NES版Tetrisで新たなコード実行方法が発見
- ハッカーたちが、ゲーム内でNES版Tetrisを再プログラムする方法を発見
- この方法は、ゲーム終了時のクラッシュを避けたいハイスコア挑戦者に役立つ可能性がある
コード実行の方法
- NES版Tetrisの"kill screen"を利用し、メモリを操作する複雑な手法によって、未改造のハードウェアとカートリッジで動作するTetrisのバージョンに新しい挙動をコーディングできる
- Super Mario World、Paper Mario、The Legend of Zelda: Ocarina of Time などのゲームでも、同様の"任意コード実行"グリッチが見つかっている
- NES版Tetrisに外部コードを導入する基本的な方法は、少なくとも2021年から公に理論化されていた
- この方法は、Tetrisのハイスコアテーブルを機械語コード命令として読み始める手順を詳しく説明している
コントローラーポートを使った仕組み
- NES版Tetrisのクラッシュは、ゲームのスコア処理ルーチンがフレーム間で新しいスコアを計算するのに時間がかかりすぎると発生する
- この遅延が起きると、制御コードの一部が新しいフレーム書き込みルーチンによって中断され、意図しないRAM領域へジャンプして次の命令を探すことになる
- 日本版コンソールであるファミコン上で動作する際、Tetrisが潜在的な入力を処理する方法のおかげで、プレイヤーはこのジャンプを操作できる
ハイスコアテーブルでコーディングする
- Displaced Gamers のジャンプ制御手法では、プレイヤーは3つ目のコントローラーで「上」を、4つ目のコントローラーで右、左、下を押し続ける必要がある
- これにより、ジャンプコードはゲームのハイスコア一覧の名前とスコアを保存するRAM領域へ送られ、プレイヤーが直接操作できるより大きなRAM領域が得られる
- ハイスコアテーブルの対象部分に"(G"を入れると、ゲームはハイスコアテーブルの別の領域へジャンプするよう強制される
- ここで名前とスコアが、NES CPU向けのopcodeとして順番に読み込まれ始める
- ただし、名前入力領域で使える記号は43個、ハイスコアの一部にできる数字は10個しかないため、利用可能なNESのopcode命令のうち一部しかハイスコアテーブルに"コーディング"できない
- バッテリーバックアップの保存システムがないため、ハッカーはTetrisを起動するたびに、これらのハイスコアを手動で達成し、複雑な名前を入力しなければならない
GN⁺の見解
- NES版Tetrisにこのような隠れた挙動があったというのは驚きだ。

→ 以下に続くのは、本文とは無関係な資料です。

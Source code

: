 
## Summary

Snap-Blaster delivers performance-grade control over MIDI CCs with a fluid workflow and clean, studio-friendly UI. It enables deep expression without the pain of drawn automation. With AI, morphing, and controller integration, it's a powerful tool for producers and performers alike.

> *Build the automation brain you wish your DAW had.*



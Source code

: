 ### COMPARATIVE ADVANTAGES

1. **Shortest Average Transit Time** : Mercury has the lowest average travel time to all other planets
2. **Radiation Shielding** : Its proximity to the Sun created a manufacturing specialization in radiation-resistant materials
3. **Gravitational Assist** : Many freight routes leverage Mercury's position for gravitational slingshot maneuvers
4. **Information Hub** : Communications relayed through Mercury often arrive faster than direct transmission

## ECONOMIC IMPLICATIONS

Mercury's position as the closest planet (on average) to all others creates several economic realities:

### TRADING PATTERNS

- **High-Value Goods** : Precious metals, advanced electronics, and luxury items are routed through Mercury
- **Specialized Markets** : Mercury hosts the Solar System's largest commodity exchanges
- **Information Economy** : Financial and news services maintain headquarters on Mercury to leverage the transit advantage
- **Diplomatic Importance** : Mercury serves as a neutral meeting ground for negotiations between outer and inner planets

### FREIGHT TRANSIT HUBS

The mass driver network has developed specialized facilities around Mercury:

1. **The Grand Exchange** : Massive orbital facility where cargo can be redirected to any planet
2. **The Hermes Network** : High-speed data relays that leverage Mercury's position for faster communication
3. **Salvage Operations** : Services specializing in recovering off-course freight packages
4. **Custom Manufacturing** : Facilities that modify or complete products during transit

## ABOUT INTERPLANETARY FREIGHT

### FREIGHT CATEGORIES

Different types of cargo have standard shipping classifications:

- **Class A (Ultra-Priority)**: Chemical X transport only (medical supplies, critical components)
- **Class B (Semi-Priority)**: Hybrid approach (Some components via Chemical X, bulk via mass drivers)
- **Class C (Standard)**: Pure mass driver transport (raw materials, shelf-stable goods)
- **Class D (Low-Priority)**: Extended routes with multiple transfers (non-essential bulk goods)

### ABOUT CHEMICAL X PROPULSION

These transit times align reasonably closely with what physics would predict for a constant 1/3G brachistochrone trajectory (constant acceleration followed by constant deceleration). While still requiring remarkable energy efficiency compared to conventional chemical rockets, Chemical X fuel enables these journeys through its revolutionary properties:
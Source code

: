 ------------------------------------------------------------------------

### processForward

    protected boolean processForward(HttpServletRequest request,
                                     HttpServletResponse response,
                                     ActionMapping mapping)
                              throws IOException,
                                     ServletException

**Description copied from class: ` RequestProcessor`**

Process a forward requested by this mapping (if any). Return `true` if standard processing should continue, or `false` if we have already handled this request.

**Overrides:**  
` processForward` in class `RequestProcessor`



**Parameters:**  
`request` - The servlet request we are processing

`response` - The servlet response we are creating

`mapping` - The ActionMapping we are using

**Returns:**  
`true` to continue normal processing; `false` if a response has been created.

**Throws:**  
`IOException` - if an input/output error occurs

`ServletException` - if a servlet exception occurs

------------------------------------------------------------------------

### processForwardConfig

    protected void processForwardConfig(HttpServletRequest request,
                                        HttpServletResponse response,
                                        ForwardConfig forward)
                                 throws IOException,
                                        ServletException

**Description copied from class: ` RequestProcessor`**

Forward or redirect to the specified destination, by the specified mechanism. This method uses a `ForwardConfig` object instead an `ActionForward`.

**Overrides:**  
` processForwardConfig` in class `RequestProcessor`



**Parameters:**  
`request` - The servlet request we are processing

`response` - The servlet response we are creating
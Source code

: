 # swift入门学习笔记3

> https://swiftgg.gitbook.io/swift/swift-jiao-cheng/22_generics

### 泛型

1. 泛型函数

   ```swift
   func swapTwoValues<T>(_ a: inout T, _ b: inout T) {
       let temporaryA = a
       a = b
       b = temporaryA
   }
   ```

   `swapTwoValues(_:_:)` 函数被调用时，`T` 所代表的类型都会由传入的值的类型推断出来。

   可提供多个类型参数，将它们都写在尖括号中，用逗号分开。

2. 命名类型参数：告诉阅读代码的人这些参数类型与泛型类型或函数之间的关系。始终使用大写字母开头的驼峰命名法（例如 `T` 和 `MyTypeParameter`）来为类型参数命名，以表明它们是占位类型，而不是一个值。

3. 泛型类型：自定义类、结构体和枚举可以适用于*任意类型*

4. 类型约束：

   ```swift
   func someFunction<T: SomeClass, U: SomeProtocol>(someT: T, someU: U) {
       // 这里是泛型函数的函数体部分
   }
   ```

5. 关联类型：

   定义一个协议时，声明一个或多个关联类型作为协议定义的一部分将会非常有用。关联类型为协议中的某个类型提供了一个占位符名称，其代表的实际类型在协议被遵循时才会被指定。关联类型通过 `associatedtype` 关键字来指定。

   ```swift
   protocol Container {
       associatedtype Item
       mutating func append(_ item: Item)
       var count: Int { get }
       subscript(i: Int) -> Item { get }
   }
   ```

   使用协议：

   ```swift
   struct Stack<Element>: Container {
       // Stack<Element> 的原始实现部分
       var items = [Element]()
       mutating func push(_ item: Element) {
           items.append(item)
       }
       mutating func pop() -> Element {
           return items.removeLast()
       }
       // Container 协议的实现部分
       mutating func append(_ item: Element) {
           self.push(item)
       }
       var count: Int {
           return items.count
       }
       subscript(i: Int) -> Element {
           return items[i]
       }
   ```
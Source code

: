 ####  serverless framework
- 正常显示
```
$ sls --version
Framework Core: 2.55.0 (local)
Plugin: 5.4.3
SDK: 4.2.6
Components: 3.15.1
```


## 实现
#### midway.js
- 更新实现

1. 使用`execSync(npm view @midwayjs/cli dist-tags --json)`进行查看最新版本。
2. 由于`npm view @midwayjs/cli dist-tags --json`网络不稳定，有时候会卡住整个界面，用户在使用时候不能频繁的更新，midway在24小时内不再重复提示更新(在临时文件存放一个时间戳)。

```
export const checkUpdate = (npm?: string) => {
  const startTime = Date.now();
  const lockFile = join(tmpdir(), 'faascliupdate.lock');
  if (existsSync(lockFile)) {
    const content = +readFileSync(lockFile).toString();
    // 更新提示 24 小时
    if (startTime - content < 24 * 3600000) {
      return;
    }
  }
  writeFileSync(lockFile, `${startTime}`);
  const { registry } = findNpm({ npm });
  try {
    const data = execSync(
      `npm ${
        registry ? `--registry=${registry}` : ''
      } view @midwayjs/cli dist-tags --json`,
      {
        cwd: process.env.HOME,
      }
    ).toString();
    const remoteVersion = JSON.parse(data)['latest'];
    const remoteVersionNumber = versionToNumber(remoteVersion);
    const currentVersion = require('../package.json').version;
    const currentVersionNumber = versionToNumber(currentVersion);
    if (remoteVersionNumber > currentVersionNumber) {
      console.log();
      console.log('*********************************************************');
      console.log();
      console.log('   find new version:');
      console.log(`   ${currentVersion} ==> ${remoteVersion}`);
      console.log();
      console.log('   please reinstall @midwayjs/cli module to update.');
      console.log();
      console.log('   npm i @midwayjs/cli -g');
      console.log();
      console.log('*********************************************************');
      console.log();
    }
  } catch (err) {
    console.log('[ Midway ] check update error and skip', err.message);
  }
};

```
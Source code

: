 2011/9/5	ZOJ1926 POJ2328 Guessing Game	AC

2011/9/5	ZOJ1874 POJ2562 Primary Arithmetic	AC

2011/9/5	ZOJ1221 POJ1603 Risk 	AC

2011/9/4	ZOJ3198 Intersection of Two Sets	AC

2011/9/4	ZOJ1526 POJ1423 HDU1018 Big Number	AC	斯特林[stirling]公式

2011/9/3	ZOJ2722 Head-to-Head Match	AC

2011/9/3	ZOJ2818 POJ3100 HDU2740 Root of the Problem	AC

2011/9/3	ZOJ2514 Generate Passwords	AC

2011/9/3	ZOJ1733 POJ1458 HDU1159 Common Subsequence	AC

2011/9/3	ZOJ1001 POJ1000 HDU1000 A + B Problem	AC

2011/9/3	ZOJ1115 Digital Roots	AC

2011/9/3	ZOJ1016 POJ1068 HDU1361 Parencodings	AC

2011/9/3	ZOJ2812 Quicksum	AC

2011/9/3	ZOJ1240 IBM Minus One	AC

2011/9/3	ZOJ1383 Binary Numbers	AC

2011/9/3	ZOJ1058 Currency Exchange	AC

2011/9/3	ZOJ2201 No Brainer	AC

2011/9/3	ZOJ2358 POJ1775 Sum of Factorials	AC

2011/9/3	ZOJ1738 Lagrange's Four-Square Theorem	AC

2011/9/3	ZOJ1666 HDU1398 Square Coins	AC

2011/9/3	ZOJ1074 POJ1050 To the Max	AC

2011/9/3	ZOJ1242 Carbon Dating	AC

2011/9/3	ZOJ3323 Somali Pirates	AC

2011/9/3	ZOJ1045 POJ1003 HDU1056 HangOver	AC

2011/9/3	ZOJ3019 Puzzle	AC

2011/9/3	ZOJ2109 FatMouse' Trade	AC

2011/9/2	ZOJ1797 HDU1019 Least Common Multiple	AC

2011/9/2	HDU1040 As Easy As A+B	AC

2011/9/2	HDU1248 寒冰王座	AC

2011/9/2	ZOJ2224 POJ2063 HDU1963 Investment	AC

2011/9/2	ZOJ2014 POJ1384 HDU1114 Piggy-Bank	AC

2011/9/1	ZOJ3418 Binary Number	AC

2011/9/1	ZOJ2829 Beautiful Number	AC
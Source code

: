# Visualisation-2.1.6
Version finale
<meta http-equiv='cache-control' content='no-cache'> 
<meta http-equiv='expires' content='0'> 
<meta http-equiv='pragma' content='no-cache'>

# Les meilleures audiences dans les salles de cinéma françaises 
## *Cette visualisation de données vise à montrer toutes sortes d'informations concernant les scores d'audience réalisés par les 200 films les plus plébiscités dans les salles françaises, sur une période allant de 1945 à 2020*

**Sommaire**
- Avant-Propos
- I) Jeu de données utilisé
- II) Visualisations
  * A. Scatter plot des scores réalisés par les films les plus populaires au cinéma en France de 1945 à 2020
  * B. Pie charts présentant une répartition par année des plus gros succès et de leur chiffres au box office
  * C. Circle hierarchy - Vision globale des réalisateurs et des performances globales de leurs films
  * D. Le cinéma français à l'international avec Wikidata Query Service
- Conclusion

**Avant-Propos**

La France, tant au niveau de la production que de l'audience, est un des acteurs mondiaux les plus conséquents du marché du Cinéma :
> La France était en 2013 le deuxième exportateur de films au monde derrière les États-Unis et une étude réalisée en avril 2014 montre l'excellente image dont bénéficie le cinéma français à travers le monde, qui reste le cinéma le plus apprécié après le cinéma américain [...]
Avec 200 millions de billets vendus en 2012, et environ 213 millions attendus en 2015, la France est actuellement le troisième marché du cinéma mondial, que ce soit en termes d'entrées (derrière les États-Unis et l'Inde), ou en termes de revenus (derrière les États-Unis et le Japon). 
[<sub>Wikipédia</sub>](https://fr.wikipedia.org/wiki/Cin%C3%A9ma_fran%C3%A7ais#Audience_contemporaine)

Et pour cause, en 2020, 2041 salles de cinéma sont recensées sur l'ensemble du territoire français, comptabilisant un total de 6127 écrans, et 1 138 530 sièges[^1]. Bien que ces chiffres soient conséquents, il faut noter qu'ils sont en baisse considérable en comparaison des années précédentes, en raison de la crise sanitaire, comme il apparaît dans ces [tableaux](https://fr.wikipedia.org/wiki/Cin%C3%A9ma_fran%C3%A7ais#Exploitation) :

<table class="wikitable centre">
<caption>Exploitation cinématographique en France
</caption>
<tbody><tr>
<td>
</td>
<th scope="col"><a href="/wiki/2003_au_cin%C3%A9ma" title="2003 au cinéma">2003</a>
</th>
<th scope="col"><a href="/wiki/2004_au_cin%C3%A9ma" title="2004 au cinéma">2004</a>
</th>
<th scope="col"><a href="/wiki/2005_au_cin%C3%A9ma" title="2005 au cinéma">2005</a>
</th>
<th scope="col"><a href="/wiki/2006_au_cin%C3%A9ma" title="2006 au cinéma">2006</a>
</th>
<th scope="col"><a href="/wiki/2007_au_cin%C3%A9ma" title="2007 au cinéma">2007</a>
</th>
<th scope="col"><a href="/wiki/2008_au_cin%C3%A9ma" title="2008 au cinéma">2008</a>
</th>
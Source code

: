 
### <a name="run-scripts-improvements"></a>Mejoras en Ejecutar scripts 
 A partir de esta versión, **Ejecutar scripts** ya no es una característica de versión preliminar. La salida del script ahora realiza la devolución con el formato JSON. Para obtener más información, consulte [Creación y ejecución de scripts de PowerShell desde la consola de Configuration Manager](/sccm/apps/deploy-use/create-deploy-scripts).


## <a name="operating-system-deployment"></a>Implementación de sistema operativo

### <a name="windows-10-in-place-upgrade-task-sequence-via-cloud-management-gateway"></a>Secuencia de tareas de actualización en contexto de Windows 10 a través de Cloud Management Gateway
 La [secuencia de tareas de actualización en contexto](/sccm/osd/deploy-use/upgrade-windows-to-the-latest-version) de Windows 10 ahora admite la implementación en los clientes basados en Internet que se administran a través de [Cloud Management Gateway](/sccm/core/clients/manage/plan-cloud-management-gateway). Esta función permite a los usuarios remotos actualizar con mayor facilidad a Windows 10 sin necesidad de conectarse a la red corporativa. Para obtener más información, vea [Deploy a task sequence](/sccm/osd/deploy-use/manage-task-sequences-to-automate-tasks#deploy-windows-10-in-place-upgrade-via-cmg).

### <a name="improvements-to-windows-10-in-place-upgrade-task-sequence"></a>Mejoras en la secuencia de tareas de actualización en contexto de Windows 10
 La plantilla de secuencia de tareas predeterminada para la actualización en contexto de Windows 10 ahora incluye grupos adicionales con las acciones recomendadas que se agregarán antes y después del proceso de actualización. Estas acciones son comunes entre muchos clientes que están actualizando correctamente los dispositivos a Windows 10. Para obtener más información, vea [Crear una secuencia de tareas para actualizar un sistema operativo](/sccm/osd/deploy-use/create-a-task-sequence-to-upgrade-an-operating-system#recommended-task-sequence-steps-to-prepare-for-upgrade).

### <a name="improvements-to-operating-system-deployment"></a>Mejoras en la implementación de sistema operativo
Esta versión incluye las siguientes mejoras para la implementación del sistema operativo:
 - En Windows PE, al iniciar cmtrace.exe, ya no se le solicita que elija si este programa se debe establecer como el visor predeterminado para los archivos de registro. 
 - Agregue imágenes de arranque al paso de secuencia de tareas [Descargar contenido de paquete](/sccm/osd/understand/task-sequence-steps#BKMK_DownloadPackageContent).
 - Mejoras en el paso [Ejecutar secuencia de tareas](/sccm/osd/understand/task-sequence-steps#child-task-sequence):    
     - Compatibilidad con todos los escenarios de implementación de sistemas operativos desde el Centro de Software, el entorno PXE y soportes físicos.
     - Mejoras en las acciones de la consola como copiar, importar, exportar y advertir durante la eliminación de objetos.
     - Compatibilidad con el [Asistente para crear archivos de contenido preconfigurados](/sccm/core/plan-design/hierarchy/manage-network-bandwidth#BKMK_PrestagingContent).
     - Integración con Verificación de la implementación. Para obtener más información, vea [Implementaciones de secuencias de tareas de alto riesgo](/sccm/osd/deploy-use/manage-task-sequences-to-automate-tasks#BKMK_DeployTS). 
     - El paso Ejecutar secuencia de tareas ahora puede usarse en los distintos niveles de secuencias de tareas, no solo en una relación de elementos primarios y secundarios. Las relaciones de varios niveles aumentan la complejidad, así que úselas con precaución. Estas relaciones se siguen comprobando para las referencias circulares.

当時は発見されなかったようで、数十年たった今になって見つかった点が実に興味深い。
- ファミコンの拡張ポートを活用してこの種のハックが可能だったという点も面白い。任天堂が意図した機能ではないだろうが、NESと比べて機能が豊富なファミコンの特徴が表れているように思える。
- こうしたバグを利用して、逆にクラッシュを防ぐコードを書き込むという発想も実に巧妙だ。理論上はゲームプレイを継続できるため、ハイスコア挑戦には大きな助けになりそうだ。
- ただし、この方法を使うにはゲームを始めるたびに複雑な設定が必要になるため、不便そうではある。実際に使うなら、もう少し自動化する方法が必要かもしれない。
- おそらくこの方法は、普通にゲームを楽しみたい一般ユーザーよりも、ハイスコアに挑戦する愛好家やプログラミングに関心のある人々に訴求しそうだ。広く普及するのは難しそうに見える。